The 39-year-old American author has built a cult readership with mordant stories about alienated female outsiders written in a flat, disaffected voice. Extreme solitude can bring clarity but more often leads to a bleak, delusionary existence. Her protagonists are bored, amoral and seek oblivion; they usually have grotesque, violent thoughts. In her 2017 short story collection, Homesick for Another World, the most sympathetic narrator is a homicidal child: “Earth is the wrong place for me, always was and will be until I die,” she says.
You could say these characters are modern female analogues of the radically self-sabotaging antiheroes of late-19th century works like Dostoevsky’s Notes from Underground or Knut Hamsun’s Hunger. And like Nabokov’s unreliable narrators, we can never take them at their word.
Moshfegh’s Booker-shortlisted novel Eileen (2015) was a 1960s noir about an inward-looking anorexic alcoholic young woman (“I hated almost everything”). This was followed by My Year of Rest and Relaxation (2018), a darkly funny book about a beautiful, twentysomething New Yorker who spends a year hibernating in a narcotic haze. In between these two novels, she wrote Death in Her Hands, which has only just been disinterred, and reveals Moshfegh is not only interested in jaded young women but jaded old women too.

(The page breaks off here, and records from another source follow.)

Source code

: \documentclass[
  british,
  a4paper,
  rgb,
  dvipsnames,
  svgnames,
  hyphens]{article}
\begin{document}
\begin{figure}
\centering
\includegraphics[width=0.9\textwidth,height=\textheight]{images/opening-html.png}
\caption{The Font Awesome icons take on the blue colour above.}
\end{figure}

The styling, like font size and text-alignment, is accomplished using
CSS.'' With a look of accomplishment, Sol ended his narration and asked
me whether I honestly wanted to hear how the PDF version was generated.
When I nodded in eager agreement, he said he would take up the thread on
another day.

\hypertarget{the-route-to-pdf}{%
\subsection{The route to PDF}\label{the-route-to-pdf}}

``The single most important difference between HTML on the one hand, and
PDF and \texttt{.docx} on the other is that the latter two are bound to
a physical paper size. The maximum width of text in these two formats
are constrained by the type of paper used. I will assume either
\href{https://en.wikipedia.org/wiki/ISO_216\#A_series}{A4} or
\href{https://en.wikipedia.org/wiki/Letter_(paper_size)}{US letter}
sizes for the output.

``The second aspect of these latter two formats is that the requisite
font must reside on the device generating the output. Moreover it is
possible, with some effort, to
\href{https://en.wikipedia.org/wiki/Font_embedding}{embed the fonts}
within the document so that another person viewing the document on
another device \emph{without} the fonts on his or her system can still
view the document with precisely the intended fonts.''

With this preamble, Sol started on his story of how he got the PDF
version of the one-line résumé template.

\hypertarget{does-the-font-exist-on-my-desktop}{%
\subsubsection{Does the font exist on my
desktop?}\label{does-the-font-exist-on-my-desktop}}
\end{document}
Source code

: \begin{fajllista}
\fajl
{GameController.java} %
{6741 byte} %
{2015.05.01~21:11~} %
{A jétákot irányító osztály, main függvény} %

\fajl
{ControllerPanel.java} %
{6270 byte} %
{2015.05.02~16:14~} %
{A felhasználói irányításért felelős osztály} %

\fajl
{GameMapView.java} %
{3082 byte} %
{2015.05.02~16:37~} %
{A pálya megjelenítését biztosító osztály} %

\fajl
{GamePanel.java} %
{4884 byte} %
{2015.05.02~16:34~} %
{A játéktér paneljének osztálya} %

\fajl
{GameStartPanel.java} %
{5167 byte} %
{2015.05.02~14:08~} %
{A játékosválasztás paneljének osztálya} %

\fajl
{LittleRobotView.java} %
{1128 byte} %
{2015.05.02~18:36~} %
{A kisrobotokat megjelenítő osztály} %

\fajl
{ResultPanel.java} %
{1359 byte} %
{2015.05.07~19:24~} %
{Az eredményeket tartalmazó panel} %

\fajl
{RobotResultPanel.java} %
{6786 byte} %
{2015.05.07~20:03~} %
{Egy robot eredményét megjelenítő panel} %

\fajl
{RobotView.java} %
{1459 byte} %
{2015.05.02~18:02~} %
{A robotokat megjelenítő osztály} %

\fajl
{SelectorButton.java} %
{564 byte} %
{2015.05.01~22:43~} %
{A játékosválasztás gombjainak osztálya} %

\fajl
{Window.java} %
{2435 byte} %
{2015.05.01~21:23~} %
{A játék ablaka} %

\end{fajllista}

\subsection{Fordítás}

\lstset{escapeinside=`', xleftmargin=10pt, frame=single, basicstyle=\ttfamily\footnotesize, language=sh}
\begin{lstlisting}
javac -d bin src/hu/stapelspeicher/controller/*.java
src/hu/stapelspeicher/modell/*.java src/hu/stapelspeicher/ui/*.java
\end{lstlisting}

A slow-build whodunnit, the novel inhabits the “mindspace” of Vesta Gul, a widow in her early 70s who lives alone in the woods with her dog. Ostensibly it’s about her amateur investigation into a murder on her land, but we soon realise Moshfegh is returning to the themes of loneliness and confinement. Again, we encounter a woman trying to take control of her own narrative by opting out of community, conventional relationships and consumption; again she is living off an inheritance from a despised family member; again she becomes unhinged even as she clings to a highly controlled routine.

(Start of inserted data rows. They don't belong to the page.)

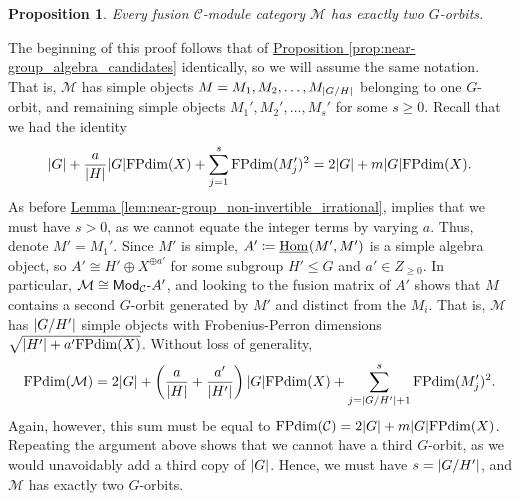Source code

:\documentclass[12pt, reqno]{amsart}
\numberwithin{equation}{section}
\theoremstyle{plainspace}
\newtheorem{proposition}[theorem]{Proposition}
\theoremstyle{definitionspace}
\theoremstyle{remarkspace}
\renewenvironment{proof}{{\noindent\textbf{Proof.}}}{\null\hfill\qedsymbol}
\DeclarePairedDelimiter{\abs}{\lvert}{\rvert}
\newcommand{\mathcat}[1]{\mathcal{#1}}
\newcommand{\IntHom}[2][]{
	\ifthenelse{\equal{#2}{}}
		{\underline{\textup{Hom}}_{#1}}
		{\underline{\textup{Hom}}_{#1}\!\left(#2\right)}
}
\newcommand{\textcat}[1]{\textup{\textsf{#1}}}
\newcommand{\rmodcat}[2][]{\textcat{Mod}_{#1}\textcat{-}#2}
\newcommand{\FPdim}{\textup{FPdim}}
\begin{document}
\begin{proposition}\label{prop:near-group_algebra_orbits}
Every fusion $\mathcat{C}$-module category $\mathcat{M}$ has exactly two $G$-orbits.
\end{proposition}
\leavevmode\newline
\begin{proof}
\noindent The beginning of this proof follows that of \hyperref[prop:near-group_algebra_candidates]{Proposition \ref*{prop:near-group_algebra_candidates}} identically, so we will assume the same notation. That is, $\mathcat{M}$ has simple objects $M = M_1, M_2, \dots, M_{\abs{G/H}}$ belonging to one $G$-orbit, and remaining simple objects $M_1', M_2', \dots, M_s'$ for some $s \geq 0$. Recall that we had the identity
\begin{align*}
\begin{split}
\abs{G} + \frac{a}{\abs{H}}\abs{G}\FPdim(X) + \sum_{j=1}^{s}{\FPdim(M_j')^2} = 2\abs{G} + m\abs{G}\FPdim(X).
\end{split}
\end{align*}
\noindent As before \hyperref[lem:near-group_non-invertible_irrational]{Lemma \ref*{lem:near-group_non-invertible_irrational}}, implies that we must have $s > 0$, as we cannot equate the integer terms by varying $a$. Thus, denote $M' = M_1'$. Since $M'$ is simple, $A' \coloneqq \IntHom{M', M'}$ is a simple algebra object, so $A' \cong H' \oplus X^{\oplus a'}$ for some subgroup $H' \leq G$ and $a' \in Z_{\geq 0}$. In particular, $\mathcat{M} \cong \rmodcat[\mathcat{C}]{A'}$, and looking to the fusion matrix of $A'$ shows that $M$ contains a second $G$-orbit generated by $M'$ and distinct from the $M_i$. That is, $\mathcat{M}$ has $\abs{G/H'}$ simple objects with Frobenius-Perron dimensions $\sqrt{\abs{H'} + a'\FPdim(X)}$. Without loss of generality,
\begin{align}
\begin{split}
\label{eq:near-group_module_dimension}
\FPdim(\mathcat{M}) = 2\abs{G} + \left(\frac{a}{\abs{H}} + \frac{a'}{\abs{H'}}\right)\abs{G}\FPdim(X) + \sum_{j=\abs{G/H'}+1}^{s}{\FPdim(M_j')^2}.
\end{split}
\end{align}
\noindent Again, however, this sum must be equal to $\FPdim(\mathcat{C}) = 2\abs{G} + m\abs{G}\FPdim(X)$. Repeating the argument above shows that we cannot have a third $G$-orbit, as we would unavoidably add a third copy of $\abs{G}$. Hence, we must have $s = \abs{G/H'}$, and $\mathcat{M}$ has exactly two $G$-orbits.
\end{proof}
\newline
\end{document}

By the time the story begins, Vesta is a year into her isolation in a lakeside cabin on the site of a former Girl Scout camp, where she moved after her German scientist husband, Walter, died. But she was already leading a lonely existence in an upmarket small town. Walter disliked her making friends, so Vesta spent most of her time watching murder mysteries on TV. Early on in the book, we realise her mind has been held hostage by violent, erotic fantasies.
Walking her dog, Charlie, she finds a note in the birch woods that reads: “Her name was Magda. Nobody will ever know who killed her. It wasn’t me. Here is her dead body.” But there is no sign of a body, nor even a “tangle of hair caught on the coarse fallen branches, no red wool scarf damp with morning dew festooned across the bushes”. The hair and the scarf are Vesta’s inventions. Instead of calling the police, she pockets the note and embarks on her “creative endeavour, not some calculated procedure”.

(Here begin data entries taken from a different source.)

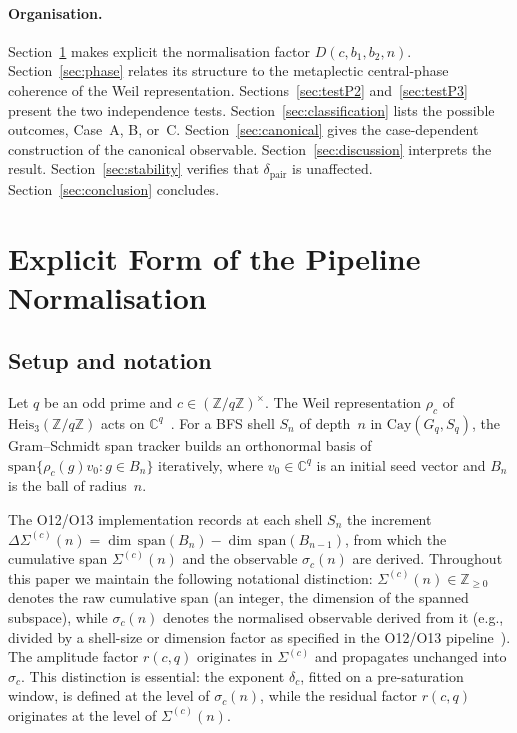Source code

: \documentclass[11pt,a4paper]{article}
\theoremstyle{remark}
\newcommand{\dpair}{\delta_{\mathrm{pair}}}
\newcommand{\dc}{\delta_{c}}
\newcommand{\rcq}{r(c,q)}
\newcommand{\Heis}{\mathrm{Heis}_{3}(\mathbb{Z}/q\mathbb{Z})}
\begin{document}
  \paragraph{Organisation.}
    Section~\ref{sec:pipeline} makes explicit the normalisation factor
    $D(c, b_{1}, b_{2}, n)$.
    Section~\ref{sec:phase} relates its structure to the metaplectic central-phase
    coherence of the Weil representation.
    Sections~\ref{sec:testP2} and~\ref{sec:testP3} present the two independence
    tests.
    Section~\ref{sec:classification} lists the possible outcomes, Case~A, B, or~C.
    Section~\ref{sec:canonical} gives the case-dependent construction of the canonical observable.
    Section~\ref{sec:discussion} interprets the result.
    Section~\ref{sec:stability} verifies that $\dpair$ is unaffected.
    Section~\ref{sec:conclusion} concludes.

  \section{Explicit Form of the Pipeline Normalisation}
  \label{sec:pipeline}

  \subsection{Setup and notation}

    Let $q$ be an odd prime and $c \in (\mathbb{Z}/q\mathbb{Z})^{\times}$.
    The Weil representation $\rho_{c}$ of $\Heis$ acts on
    $\mathbb{C}^{q}$~\cite{Beau2026a20,Beau2026a21}.
    For a BFS shell $S_{n}$ of depth~$n$ in $\mathrm{Cay}(G_{q}, S_{q})$, the
    Gram--Schmidt span tracker builds an orthonormal basis of
    $\mathrm{span}\{\rho_{c}(g)v_{0} : g \in B_{n}\}$ iteratively, where
    $v_{0} \in \mathbb{C}^{q}$ is an initial seed vector and $B_{n}$ is the
    ball of radius~$n$.

    The O12/O13 implementation records at each shell $S_{n}$ the increment
    $\Delta\Sigma^{(c)}(n) = \dim\,\mathrm{span}(B_{n}) - \dim\,\mathrm{span}(B_{n-1})$,
    from which the cumulative span $\Sigma^{(c)}(n)$ and the observable
    $\sigma_{c}(n)$ are derived.
    Throughout this paper we maintain the following notational distinction:
    $\Sigma^{(c)}(n) \in \mathbb{Z}_{\geq 0}$ denotes the raw cumulative span (an integer,
    the dimension of the spanned subspace), while $\sigma_{c}(n)$ denotes the
    normalised observable derived from it (e.g., divided by a shell-size or
    dimension factor as specified in the O12/O13 pipeline~\cite{Beau2026a16}).
    The amplitude factor $\rcq$ originates in $\Sigma^{(c)}$ and propagates unchanged
    into $\sigma_{c}$.
    This distinction is essential: the exponent $\dc$, fitted on a pre-saturation window, is defined at the level
    of $\sigma_{c}(n)$, while the residual factor $\rcq$ originates at the level of
    $\Sigma^{(c)}(n)$.
\end{document}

Her investigation is patchy at best. After some cursory inquiries on the search engine Ask Jeeves, she decides that Magda was a teenager from Belarus sent to America to work in a fast-food restaurant and was living with a teenage boy, Blake, and his mother, Shirley, who kept her in their basement. She feels sure that the note was written by Blake and entertains grim fantasies of rape and murder. We start to realise the killing may never have taken place, especially when Vesta’s nearest neighbours reveal they are hosting a murder mystery party. But all along, she has been making narrative choices rather than deductions based on facts. She claims to be “powerless” over her mind, yet “dependent on it to conjure up all of my reality around me”.
It’s a clever premise and burnishes Moshfegh’s claim as one of the most distinctive American writers around. But Death in Her Hands never acquires enough dramatic or intellectual momentum to make you care. It’s also very repetitive. The writer once said: “A good short story can break my heart in a way a novel just can’t,” and you feel this story could have been covered at less than half the length.
Occasionally, it appears to be ripening into a portrait of loneliness in old age. There’s a poignant description of the futility of running a bath when Vesta’s body now seems to her “so little, a little thing I had to keep clean, like washing a single dish one uses constantly”. But I struggled to see what Moshfegh wanted to achieve. It could be a send-up of lonely women who become obsessed with true crime. Or it could be a postmodern satire about the process of writing fiction. But it often feels more self-indulgent than radical. When the narrator is constantly asking what the point in anything is, the reader might be inclined to wonder the same thing.